Thiosulfate protects against hepatic ischemia-reperfusion injury via improving the mitochondrial stress response

Abstract

Objective: Ischemia-reperfusion injury (IRI) complicates revascularization and organ transplantation [1]. Increased reactive oxygen species and subsequent mitochondrial dysfunction induce tissue dysfunction and injury after ischemia-reperfusion [2]. The gasotransmitter hydrogen sulfide (H2S) protects against IRI, but its therapeutic utility remains elusive [3]. We investigated whether sodium thiosulfate (STS) protective in IRI, mimicking the effects of H2S.Methodology: We analysed the effects of STS on mitochondrial respiration and function using an ex vivo isolated liver IRI model and assessed serology, histology, mitophagy markers and electron microscopic changes. We also performed in vivo intravital microscopy.Results: Mice deficient in the endogenous H2S-producing enzyme cystathionine gamma-lyase showed increased mitochondrial dysfunction during hepatic IRI. The fast-releasing H2S donor (NaHS) ameliorated dysfunction but with narrow therapeutic window.

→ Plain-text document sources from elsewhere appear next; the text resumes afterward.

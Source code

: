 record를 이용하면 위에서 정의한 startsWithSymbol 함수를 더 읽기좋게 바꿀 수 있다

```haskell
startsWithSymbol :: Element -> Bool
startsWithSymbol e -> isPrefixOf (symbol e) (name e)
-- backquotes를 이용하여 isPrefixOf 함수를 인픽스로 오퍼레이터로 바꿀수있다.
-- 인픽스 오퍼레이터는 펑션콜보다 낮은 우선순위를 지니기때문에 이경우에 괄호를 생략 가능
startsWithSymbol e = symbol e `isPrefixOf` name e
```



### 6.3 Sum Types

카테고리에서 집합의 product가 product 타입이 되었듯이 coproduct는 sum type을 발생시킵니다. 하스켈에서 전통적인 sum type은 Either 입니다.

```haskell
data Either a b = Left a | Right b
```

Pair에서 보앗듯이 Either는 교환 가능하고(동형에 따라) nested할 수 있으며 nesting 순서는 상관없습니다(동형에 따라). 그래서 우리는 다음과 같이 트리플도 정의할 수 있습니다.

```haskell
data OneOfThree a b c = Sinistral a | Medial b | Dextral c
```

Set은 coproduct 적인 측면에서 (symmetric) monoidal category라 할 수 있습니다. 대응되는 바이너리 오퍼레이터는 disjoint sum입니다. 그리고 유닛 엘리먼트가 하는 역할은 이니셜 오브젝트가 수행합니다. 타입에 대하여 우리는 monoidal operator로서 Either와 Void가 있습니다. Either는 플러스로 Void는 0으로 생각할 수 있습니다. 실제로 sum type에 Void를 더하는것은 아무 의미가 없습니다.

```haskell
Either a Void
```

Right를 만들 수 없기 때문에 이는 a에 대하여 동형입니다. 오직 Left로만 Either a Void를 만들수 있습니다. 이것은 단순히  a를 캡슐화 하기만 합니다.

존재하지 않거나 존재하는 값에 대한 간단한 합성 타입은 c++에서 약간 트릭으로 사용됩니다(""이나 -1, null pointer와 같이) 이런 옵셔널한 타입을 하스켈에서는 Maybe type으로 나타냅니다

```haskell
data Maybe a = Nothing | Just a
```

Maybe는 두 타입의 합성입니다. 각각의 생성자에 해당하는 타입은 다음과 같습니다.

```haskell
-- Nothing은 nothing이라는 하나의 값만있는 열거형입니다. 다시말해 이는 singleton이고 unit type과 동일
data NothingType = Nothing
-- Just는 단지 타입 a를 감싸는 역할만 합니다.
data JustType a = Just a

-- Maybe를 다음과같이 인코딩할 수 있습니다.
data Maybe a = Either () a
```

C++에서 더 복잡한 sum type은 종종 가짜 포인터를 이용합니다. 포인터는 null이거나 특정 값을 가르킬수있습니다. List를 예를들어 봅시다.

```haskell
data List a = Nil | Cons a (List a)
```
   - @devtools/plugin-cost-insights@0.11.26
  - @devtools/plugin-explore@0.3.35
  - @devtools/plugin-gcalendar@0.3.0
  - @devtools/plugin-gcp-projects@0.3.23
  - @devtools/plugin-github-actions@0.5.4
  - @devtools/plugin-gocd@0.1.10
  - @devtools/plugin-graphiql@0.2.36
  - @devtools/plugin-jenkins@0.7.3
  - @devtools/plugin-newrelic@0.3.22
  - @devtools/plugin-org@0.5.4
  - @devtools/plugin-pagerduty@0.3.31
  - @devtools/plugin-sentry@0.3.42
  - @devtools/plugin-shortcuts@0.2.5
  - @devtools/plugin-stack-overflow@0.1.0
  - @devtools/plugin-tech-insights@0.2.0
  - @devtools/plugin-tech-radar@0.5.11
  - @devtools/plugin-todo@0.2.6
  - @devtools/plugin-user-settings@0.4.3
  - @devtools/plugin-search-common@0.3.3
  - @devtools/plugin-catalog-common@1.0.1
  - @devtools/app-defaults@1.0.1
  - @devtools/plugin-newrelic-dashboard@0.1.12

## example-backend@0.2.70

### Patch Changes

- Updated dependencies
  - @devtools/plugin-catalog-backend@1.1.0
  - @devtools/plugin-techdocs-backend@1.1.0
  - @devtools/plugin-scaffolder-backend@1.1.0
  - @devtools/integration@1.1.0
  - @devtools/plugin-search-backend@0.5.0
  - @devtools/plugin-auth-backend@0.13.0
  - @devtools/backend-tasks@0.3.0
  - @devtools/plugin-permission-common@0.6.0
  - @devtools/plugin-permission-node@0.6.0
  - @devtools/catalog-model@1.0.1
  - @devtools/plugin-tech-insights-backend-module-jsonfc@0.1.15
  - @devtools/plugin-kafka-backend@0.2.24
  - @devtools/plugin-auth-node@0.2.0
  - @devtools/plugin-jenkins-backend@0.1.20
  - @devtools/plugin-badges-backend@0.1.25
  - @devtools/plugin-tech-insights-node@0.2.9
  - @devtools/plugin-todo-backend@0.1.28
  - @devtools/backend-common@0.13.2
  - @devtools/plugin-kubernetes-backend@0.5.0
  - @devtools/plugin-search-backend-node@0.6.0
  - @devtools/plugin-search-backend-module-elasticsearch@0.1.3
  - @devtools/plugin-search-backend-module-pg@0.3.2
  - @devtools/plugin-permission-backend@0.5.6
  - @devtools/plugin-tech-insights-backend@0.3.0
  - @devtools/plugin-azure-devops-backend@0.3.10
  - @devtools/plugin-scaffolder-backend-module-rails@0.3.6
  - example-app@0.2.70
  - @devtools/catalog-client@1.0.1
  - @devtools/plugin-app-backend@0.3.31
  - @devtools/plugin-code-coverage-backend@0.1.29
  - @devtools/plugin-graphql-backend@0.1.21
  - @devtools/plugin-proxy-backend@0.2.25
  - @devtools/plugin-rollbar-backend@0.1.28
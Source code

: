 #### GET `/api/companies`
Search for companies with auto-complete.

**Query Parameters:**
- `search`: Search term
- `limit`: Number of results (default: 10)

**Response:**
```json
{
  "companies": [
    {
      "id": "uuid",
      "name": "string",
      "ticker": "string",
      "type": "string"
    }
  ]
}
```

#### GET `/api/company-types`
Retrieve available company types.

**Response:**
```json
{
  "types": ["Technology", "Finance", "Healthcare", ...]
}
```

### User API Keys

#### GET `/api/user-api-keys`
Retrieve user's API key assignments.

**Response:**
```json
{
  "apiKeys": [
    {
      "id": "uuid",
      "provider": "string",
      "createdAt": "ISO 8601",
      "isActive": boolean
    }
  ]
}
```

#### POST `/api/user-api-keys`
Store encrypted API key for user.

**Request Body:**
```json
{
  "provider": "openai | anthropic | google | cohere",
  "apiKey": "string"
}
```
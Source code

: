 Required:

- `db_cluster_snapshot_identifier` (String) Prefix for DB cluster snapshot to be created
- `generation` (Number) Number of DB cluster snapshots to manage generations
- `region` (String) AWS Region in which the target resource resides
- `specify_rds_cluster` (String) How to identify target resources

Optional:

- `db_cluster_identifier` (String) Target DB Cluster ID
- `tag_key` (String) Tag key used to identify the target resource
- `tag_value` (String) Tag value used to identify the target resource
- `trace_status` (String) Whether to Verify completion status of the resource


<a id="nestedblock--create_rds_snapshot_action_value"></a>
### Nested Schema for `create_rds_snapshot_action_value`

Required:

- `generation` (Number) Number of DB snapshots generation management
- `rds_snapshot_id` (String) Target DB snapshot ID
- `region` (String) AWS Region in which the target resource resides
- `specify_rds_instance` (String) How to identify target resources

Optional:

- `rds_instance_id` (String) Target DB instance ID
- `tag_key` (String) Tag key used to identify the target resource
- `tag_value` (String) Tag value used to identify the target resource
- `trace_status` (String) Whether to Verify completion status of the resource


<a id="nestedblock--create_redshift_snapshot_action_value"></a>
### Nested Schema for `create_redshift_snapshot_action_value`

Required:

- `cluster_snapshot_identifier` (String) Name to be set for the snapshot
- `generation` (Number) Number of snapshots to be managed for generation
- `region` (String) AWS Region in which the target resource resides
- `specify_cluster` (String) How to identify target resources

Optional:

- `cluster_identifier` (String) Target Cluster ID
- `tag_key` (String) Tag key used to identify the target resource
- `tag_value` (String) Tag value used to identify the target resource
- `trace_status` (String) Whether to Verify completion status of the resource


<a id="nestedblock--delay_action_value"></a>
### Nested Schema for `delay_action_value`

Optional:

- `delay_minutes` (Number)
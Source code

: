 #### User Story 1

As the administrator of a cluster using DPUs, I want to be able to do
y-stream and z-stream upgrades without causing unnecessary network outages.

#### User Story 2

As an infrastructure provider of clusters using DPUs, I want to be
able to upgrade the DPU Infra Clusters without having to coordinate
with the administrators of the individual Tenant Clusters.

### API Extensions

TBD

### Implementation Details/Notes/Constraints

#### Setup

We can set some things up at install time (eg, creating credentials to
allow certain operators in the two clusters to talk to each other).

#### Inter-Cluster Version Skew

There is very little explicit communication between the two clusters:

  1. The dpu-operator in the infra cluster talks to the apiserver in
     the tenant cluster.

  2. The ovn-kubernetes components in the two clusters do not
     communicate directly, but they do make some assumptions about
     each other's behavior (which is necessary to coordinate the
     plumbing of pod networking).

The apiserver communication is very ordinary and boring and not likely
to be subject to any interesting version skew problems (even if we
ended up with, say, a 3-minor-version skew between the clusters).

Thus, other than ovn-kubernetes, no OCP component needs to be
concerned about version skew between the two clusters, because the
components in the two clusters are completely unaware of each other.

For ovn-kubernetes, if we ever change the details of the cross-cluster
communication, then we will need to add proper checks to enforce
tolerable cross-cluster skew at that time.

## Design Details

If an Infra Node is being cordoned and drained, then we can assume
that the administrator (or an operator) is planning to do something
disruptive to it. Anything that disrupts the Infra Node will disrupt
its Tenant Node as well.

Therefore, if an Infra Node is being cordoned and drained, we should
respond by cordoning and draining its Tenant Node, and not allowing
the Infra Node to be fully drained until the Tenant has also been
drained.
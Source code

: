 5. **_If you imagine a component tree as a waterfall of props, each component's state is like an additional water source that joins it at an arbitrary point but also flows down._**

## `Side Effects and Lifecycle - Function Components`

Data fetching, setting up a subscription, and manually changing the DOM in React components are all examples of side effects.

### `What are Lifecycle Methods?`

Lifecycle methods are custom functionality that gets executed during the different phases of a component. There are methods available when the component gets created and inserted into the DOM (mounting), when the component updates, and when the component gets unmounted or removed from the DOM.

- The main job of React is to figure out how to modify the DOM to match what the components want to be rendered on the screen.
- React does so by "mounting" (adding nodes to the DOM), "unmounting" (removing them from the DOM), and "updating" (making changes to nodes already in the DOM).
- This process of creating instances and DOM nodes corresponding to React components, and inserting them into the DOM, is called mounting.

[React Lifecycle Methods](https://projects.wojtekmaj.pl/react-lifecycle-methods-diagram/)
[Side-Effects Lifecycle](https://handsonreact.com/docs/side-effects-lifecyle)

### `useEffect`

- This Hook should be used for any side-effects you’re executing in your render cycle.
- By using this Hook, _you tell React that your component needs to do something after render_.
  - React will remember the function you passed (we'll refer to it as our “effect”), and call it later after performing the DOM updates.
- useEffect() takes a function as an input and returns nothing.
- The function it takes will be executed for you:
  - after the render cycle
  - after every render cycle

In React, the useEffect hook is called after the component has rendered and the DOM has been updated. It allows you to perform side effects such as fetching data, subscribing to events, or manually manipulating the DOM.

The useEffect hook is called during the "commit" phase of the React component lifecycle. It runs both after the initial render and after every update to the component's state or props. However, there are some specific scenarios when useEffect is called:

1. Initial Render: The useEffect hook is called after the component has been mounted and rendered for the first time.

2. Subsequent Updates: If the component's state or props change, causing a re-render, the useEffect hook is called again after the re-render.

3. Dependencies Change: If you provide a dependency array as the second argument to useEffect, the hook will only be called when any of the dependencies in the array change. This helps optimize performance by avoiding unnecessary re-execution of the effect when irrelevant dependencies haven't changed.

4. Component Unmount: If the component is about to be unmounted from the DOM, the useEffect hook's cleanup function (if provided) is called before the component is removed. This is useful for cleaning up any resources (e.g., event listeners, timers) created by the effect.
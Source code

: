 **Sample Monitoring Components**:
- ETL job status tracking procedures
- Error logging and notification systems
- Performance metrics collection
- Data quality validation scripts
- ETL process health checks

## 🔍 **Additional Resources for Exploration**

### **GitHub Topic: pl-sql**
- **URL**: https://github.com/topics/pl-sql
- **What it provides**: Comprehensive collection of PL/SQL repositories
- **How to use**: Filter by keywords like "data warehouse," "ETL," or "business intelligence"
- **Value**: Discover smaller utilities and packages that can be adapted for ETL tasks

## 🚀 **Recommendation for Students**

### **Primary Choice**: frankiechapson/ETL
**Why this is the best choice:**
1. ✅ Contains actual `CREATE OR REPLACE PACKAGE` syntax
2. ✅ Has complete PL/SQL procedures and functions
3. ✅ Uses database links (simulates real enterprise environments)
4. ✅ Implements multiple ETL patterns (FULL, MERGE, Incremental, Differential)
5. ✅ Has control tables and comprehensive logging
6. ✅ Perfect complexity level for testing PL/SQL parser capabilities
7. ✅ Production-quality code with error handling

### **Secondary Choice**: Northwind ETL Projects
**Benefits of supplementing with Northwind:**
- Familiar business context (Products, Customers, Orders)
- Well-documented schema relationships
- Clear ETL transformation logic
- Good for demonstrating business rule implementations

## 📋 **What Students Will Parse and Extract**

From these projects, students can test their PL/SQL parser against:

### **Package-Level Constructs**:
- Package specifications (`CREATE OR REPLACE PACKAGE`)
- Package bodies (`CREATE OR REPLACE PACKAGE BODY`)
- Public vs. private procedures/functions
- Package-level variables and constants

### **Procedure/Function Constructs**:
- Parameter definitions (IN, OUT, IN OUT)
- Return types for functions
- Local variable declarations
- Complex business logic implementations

In contrast, STS produced similar protective effects but with greater than an order of magnitude broader therapeutic window, while additionally acting as an antioxidant. STS significantly reduced LDH release ex vivo correlating with decreased autophagy and preservation of mitochondrial ultra-structure. Finally, STS protected against tissue injury in vivo by reducing necrosis and decreasing circulating markers of tissue injury.Conclusion: STS, a well-tolerated drug to treat e.g. cyanide poisoning, is a potential drug to treat hepatic IRI.